The above two choices gave us average loss, or empirical risk, of
$R_\text{sq}(w) = \frac{1}{n} \sum_{i=1}^n (y_i - w)^2$
which we showed is minimized by $w^* = \bar{y}$ .

Then, in Chapter 1.4, we considered:

The simple linear regression model, $h(x_i) = w_0 + w_1 x_i$ .
Squared loss, $L_\text{sq}(y_i, h(x_i)) = (y_i - h(x_i))^2$ .
The above two choices gave us average loss, or empirical risk, of
$R_\text{sq}(w_0, w_1) = \frac{1}{n} \sum_{i=1}^n (y_i - (w_0 + w_1 x_i))^2$
which we showed – using partial derivatives – is minimized by

w_1^* = \frac{\sum_{i=1}^n (x_i - \bar{x})(y_i - \bar{y})}{\sum_{i=1}^n (x_i - \bar{x})^2} = r \frac{\sigma_y}{\sigma_x}, \qquad w_0^* = \bar{y} - w_1^* \bar{x}

Let’s visualize both the best constant model and the best simple linear regression model on the commute times dataset.

import pandas as pd
import numpy as np
import plotly.express as px
import plotly.graph_objects as go

df = pd.read_csv('data/commute-times.csv')

# Compute means
x = df['departure_hour'].values
y = df['minutes'].values
x_bar = np.mean(x)
y_bar = np.mean(y)

# Compute slope (w1) and intercept (w0) using the closed-form solution
w1 = np.sum((x - x_bar) * (y - y_bar)) / np.sum((x - x_bar) ** 2)
w0 = y_bar - w1 * x_bar

# Prepare regression line points
x_line = np.array([x.min(), x.max()])
y_line = w0 + w1 * x_line

# Create scatter plot
fig = px.scatter(
    df,
    x='departure_hour',
    y='minutes',
    size=np.ones(len(df)) * 50,
    size_max=8
)
fig.update_traces(marker_color="#3D81F6", marker_line_width=0)

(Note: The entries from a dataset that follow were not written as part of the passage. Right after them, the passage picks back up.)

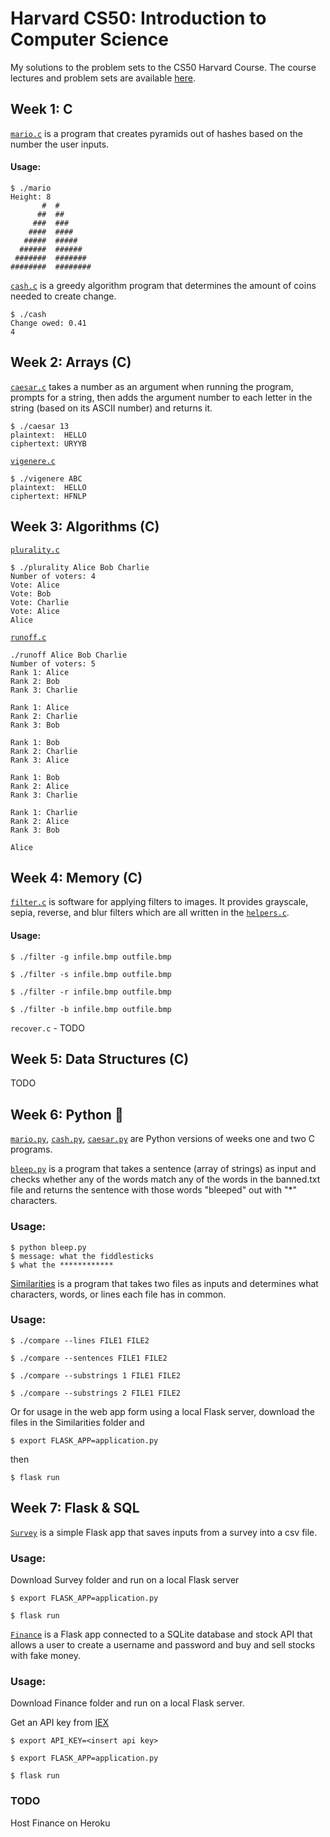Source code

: # Harvard CS50: Introduction to Computer Science

My solutions to the problem sets to the CS50 Harvard Course.
The course lectures and problem sets are available [here](https://cs50.harvard.edu/college/2019/fall/).

## Week 1: C

[```mario.c```](https://github.com/breakthatbass/cs50/blob/master/pset1/mario.c) is a program that creates pyramids out of hashes based on the number the user inputs.

#### Usage:
```
$ ./mario
Height: 8
       #  #
      ##  ##
     ###  ###
    ####  ####
   #####  #####
  ######  ######
 #######  #######
########  ########
```

[```cash.c```](https://github.com/breakthatbass/cs50/blob/master/pset1/cash.c) is a greedy algorithm program that determines the amount of coins needed to create change. 

```
$ ./cash
Change owed: 0.41
4
```
## Week 2: Arrays (C)
[```caesar.c```](https://github.com/breakthatbass/cs50/blob/master/pset2/caesar.c) takes a number as an argument when running the program, prompts for a string, then adds the argument number to each letter in the string (based on its ASCII number) and returns it.

```
$ ./caesar 13
plaintext:  HELLO
ciphertext: URYYB
```

[```vigenere.c```](https://github.com/breakthatbass/cs50/blob/master/pset2/vigenere.c)

```
$ ./vigenere ABC
plaintext:  HELLO
ciphertext: HFNLP
```

## Week 3: Algorithms (C)
[```plurality.c```](https://github.com/breakthatbass/cs50/blob/master/pset3/plurality.c)

```
$ ./plurality Alice Bob Charlie
Number of voters: 4
Vote: Alice
Vote: Bob
Vote: Charlie
Vote: Alice
Alice
```

[```runoff.c```](https://github.com/breakthatbass/cs50/blob/master/pset3/runoff.c)

```
./runoff Alice Bob Charlie
Number of voters: 5
Rank 1: Alice
Rank 2: Bob
Rank 3: Charlie

Rank 1: Alice
Rank 2: Charlie
Rank 3: Bob

Rank 1: Bob
Rank 2: Charlie
Rank 3: Alice

Rank 1: Bob
Rank 2: Alice
Rank 3: Charlie

Rank 1: Charlie
Rank 2: Alice
Rank 3: Bob

Alice
```

## Week 4: Memory (C)
[```filter.c```](https://github.com/breakthatbass/cs50/tree/master/pset4/filter) is software for applying filters to images. It provides grayscale, sepia, reverse, and blur filters which are all written in the [```helpers.c```](https://github.com/breakthatbass/cs50/blob/master/pset4/filter/helpers.c).

#### Usage:
```
$ ./filter -g infile.bmp outfile.bmp
```
```
$ ./filter -s infile.bmp outfile.bmp
```
```
$ ./filter -r infile.bmp outfile.bmp
```
```
$ ./filter -b infile.bmp outfile.bmp
```

```recover.c``` - TODO

## Week 5: Data Structures (C)
TODO

## Week 6: Python 🐍
[```mario.py```](https://github.com/breakthatbass/cs50/blob/master/pset6/mario.py), [```cash.py```](https://github.com/breakthatbass/cs50/blob/master/pset6/cash.py), [```caesar.py```](https://github.com/breakthatbass/cs50/blob/master/pset6/caesar.py) are Python versions of weeks one and two C programs.

[```bleep.py```](https://github.com/breakthatbass/cs50/tree/master/pset6/bleep) is a program that takes a sentence (array of strings) as input and checks whether any of the words match any of the words in the banned.txt file and returns the sentence with those words "bleeped" out with "*" characters.

### Usage:

```
$ python bleep.py
$ message: what the fiddlesticks
$ what the ************
```

[Similarities](https://github.com/breakthatbass/cs50/tree/master/pset6/similarities) is a program that takes two files as inputs and determines what characters, words, or lines each file has in common.

### Usage:
```
$ ./compare --lines FILE1 FILE2
```
```
$ ./compare --sentences FILE1 FILE2
```
```
$ ./compare --substrings 1 FILE1 FILE2
```
```
$ ./compare --substrings 2 FILE1 FILE2
```

Or for usage in the web app form using a local Flask server, download the files in the Similarities folder and

```
$ export FLASK_APP=application.py
```
then 
```
$ flask run
```

## Week 7: Flask & SQL

[```Survey```](https://github.com/breakthatbass/cs50/tree/master/pset7/survey) is a simple Flask app that saves inputs from a survey into a csv file.

### Usage:
Download Survey folder and run on a local Flask server
```
$ export FLASK_APP=application.py
```
```
$ flask run
```

[```Finance```](https://github.com/breakthatbass/cs50/tree/master/pset7/finance) is a Flask app connected to a SQLite database and stock API that allows a user to create a username and password and buy and sell stocks with fake money.

### Usage:
Download Finance folder and run on a local Flask server.

Get an API key from [IEX](https://iexcloud.io/)

```
$ export API_KEY=<insert api key>
```
```
$ export FLASK_APP=application.py
```
```
$ flask run
```
### TODO
Host Finance on Heroku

# Add regression line in orange
fig.add_traces(go.Scatter(
    x=x_line,
    y=y_line,
    mode='lines',
    line=dict(color='orange', width=3),
    name='Regression Line'
))

# Add horizontal line at y = mean(y), color #d81b60
fig.add_traces(go.Scatter(
    x=[x.min(), x.max()],
    y=[y_bar, y_bar],
    mode='lines',
    line=dict(color='#d81b60', width=3),
    name='Constant Model'
))

# Add annotation for simple linear regression (orange) at (10, 70)
fig.add_annotation(
    x=7,
    y=100,
    text="simple linear regression model",
    showarrow=False,
    font=dict(color='orange', size=14),
    bgcolor='rgba(255, 255, 255, 0.8)',
    bordercolor='orange',
    borderwidth=2
)

# Add annotation for constant model (#d81b60) at (6, 70)
fig.add_annotation(
    x=9.7,
    y=80,
    text="constant model",
    showarrow=False,
    font=dict(color='#d81b60', size=14),
    bgcolor='rgba(255, 255, 255, 0.8)',
    bordercolor='#d81b60',
    borderwidth=2
)

fig.update_xaxes(
    title='Home Departure Time (AM)',
    gridcolor='#f0f0f0',
    showline=True,
    linecolor="black",
    linewidth=1,
)
fig.update_yaxes(
    title='Commute Time (Minutes)',
    gridcolor='#f0f0f0',
    showline=True,
    linecolor="black",
    linewidth=1,
)
fig.update_layout(
    plot_bgcolor='white',
    paper_bgcolor='white',
    margin=dict(l=60, r=60, t=60, b=60),
    width=700,
    font=dict(
        family="Palatino Linotype, Palatino, serif",
        color="black"
    ),
    showlegend=False
)
fig.show(renderer='png', scale=3)

A fact we mentioned earlier – and you restated in Homework 1 – is that the mean squared error of the best constant model is the variance of the data. We can see this by substituting $w^* = \bar{y}$ into mean squared error:

R_\text{sq}(w) = \frac{1}{n} \sum_{i=1}^n (y_i - h)^2 \implies R_\text{sq}(\bar{y}) = \underbrace{\frac{1}{n} \sum_{i=1}^n (y_i - \bar{y})^2}_{\text{variance of } y} = \sigma_y^2

This gives us a nice baseline from which to compare the performance of more sophisticated models. If a model we create has a mean squared error that’s higher than the variance of the data, we know we’ve done something wrong, because a constant model would be better!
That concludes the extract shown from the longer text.